6.3 Data Exploration

6.3.1	The data exploration phase must be used to confirm whether the data set is suitable for modelling purposes. The objective is to understand the nature and composition of the data set at hand and to identify expected or unusual patterns in the data. In this process, critical thinking and judgement is expected from the modelling team.
6.3.2	Descriptive statistics should be produced across both the dependent and independent variables. For instance, for credit risk modelling, such exploration is relevant to identify whether obligors have homogeneous features per segment and or market risk modelling, such exploration is relevant to assess whether the market liquidity of the underlying product is sufficient to ensure a minimum reliability of the market factor time series.
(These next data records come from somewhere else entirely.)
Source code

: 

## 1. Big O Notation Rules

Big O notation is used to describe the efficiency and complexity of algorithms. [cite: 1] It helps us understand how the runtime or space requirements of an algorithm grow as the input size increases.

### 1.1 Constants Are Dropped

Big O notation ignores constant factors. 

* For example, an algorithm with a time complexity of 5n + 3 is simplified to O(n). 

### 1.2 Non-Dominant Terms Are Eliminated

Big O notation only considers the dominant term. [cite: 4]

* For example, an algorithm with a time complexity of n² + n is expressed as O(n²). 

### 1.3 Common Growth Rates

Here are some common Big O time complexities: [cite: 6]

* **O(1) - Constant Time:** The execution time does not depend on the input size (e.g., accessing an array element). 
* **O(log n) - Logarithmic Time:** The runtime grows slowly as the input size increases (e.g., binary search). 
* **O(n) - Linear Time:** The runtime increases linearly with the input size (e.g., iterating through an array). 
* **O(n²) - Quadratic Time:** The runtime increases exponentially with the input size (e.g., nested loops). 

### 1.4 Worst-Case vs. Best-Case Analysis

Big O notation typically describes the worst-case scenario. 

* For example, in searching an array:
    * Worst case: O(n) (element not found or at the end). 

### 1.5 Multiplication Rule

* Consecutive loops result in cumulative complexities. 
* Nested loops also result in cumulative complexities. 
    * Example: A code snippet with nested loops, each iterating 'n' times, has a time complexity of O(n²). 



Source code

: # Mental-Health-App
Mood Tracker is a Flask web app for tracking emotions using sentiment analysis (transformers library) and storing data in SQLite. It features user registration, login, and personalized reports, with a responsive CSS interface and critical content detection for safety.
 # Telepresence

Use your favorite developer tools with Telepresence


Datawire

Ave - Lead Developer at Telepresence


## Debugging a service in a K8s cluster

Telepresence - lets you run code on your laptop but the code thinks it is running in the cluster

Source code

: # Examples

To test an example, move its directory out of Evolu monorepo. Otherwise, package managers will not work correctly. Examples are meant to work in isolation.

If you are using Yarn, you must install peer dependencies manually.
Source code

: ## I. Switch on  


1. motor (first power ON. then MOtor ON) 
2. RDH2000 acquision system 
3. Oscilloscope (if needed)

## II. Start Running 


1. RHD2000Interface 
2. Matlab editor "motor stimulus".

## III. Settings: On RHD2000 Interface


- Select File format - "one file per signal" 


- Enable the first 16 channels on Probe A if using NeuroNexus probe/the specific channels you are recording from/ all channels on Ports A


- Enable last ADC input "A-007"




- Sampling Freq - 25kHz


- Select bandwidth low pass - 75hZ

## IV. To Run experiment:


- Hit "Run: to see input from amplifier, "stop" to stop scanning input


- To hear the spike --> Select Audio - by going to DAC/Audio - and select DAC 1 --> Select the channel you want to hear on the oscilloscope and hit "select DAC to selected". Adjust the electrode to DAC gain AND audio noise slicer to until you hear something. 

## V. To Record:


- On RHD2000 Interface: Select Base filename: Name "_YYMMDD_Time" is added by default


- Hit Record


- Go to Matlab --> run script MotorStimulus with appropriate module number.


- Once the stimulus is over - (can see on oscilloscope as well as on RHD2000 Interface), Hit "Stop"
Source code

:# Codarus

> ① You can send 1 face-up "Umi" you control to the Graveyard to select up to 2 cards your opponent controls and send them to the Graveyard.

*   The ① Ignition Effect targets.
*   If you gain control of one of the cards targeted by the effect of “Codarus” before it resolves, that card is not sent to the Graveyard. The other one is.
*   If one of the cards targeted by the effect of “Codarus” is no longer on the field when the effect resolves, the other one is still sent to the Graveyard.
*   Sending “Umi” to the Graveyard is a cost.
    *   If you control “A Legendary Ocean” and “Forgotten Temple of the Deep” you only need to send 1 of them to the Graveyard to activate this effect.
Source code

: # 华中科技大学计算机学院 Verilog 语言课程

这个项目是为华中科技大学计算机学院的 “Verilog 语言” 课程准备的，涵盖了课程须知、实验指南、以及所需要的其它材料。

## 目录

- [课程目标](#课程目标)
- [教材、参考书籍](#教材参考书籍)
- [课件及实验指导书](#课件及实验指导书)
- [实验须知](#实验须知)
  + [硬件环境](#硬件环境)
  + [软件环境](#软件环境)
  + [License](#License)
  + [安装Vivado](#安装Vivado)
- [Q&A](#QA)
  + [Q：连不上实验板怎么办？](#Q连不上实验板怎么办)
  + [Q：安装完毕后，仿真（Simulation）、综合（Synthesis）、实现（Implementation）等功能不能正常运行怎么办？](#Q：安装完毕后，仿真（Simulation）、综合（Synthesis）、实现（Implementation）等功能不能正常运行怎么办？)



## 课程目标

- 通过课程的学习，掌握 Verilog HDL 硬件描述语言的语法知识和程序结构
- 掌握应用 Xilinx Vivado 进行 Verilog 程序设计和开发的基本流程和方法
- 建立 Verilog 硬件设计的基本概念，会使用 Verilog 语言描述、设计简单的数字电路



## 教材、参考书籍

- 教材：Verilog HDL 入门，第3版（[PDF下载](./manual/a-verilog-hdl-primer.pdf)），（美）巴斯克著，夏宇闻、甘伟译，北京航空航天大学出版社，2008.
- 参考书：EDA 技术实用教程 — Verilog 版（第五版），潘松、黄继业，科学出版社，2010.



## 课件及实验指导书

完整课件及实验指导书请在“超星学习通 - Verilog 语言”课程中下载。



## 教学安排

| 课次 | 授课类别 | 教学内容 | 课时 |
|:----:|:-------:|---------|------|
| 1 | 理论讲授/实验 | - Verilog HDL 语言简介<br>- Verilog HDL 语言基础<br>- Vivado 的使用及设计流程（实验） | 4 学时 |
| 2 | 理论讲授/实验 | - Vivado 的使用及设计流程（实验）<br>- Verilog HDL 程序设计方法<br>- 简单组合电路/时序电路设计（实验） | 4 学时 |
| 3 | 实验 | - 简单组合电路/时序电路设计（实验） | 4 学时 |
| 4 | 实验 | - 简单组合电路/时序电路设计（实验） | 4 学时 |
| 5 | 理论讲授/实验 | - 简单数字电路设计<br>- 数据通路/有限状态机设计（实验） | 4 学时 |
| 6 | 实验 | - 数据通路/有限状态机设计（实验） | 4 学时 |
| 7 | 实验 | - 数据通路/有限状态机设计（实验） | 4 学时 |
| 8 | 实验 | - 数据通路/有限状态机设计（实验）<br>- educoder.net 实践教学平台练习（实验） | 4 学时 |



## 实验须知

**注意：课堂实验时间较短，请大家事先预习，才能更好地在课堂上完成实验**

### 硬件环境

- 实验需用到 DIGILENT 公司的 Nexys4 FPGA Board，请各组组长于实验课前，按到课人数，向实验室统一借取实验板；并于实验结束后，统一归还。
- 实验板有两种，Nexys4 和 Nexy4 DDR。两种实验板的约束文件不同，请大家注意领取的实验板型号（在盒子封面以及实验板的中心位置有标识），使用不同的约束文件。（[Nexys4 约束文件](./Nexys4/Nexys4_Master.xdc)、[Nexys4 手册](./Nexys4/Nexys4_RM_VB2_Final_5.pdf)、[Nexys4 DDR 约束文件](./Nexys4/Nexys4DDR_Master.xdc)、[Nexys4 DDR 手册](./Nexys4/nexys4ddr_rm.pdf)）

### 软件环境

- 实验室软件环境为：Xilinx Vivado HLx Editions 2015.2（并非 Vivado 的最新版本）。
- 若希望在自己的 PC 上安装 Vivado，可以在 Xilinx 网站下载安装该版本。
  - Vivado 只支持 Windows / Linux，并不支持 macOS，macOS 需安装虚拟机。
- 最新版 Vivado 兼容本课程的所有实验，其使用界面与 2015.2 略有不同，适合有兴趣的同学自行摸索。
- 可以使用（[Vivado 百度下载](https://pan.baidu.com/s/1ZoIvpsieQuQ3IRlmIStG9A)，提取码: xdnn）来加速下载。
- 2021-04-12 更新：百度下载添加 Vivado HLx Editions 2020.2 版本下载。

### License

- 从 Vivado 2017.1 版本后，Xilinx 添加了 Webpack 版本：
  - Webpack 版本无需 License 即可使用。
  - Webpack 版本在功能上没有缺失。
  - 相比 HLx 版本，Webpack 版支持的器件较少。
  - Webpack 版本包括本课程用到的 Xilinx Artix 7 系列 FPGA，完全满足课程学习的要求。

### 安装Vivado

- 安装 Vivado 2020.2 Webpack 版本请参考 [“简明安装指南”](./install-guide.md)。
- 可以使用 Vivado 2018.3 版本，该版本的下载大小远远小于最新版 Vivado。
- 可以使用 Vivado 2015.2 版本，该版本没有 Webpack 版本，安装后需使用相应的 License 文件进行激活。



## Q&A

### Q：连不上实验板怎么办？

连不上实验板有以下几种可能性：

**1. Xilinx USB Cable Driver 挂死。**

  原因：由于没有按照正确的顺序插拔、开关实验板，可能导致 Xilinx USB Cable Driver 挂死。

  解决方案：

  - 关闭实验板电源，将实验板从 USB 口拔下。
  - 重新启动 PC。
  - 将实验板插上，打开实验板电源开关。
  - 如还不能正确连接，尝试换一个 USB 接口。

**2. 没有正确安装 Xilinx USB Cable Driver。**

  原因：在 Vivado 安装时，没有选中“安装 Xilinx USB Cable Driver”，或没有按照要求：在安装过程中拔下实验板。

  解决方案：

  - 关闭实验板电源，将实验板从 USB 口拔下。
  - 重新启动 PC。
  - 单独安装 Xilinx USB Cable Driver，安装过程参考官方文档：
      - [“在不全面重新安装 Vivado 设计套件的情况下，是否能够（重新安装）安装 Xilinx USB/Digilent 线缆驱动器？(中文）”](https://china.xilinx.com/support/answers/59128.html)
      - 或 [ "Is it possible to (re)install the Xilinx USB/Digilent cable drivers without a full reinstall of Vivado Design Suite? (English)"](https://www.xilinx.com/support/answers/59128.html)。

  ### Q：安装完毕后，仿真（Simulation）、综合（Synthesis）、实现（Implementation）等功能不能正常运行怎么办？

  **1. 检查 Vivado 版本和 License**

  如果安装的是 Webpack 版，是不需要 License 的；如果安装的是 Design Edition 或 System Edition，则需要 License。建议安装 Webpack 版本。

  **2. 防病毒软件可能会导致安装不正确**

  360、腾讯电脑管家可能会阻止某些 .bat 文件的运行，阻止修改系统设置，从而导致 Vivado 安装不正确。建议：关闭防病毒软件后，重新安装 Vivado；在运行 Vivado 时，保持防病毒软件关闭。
6.3.3	Institutions must clearly state the outcome of the data exploration step, that is, whether the data is fit for modelling or not. In the latter case, the development process must stop and additional suitable data must be sourced. Consequently, data unavailability must not excuse unreliable and inaccurate model output.
6.3.4	The exploration of data can lead to unusual, counterintuitive or even illogical patterns. Such features should not be immediately accepted as a mere consequence of the data. Instead, the modelling team is expected to analyse further these patterns at a lower level of granularity to understand their origin. Subsequently, either (i) the pattern should be accepted as a matter of fact, or (ii) the data should be adjusted, or (iii) the data set should be replaced. This investigation must be fully documented because it has material consequences on model calibration.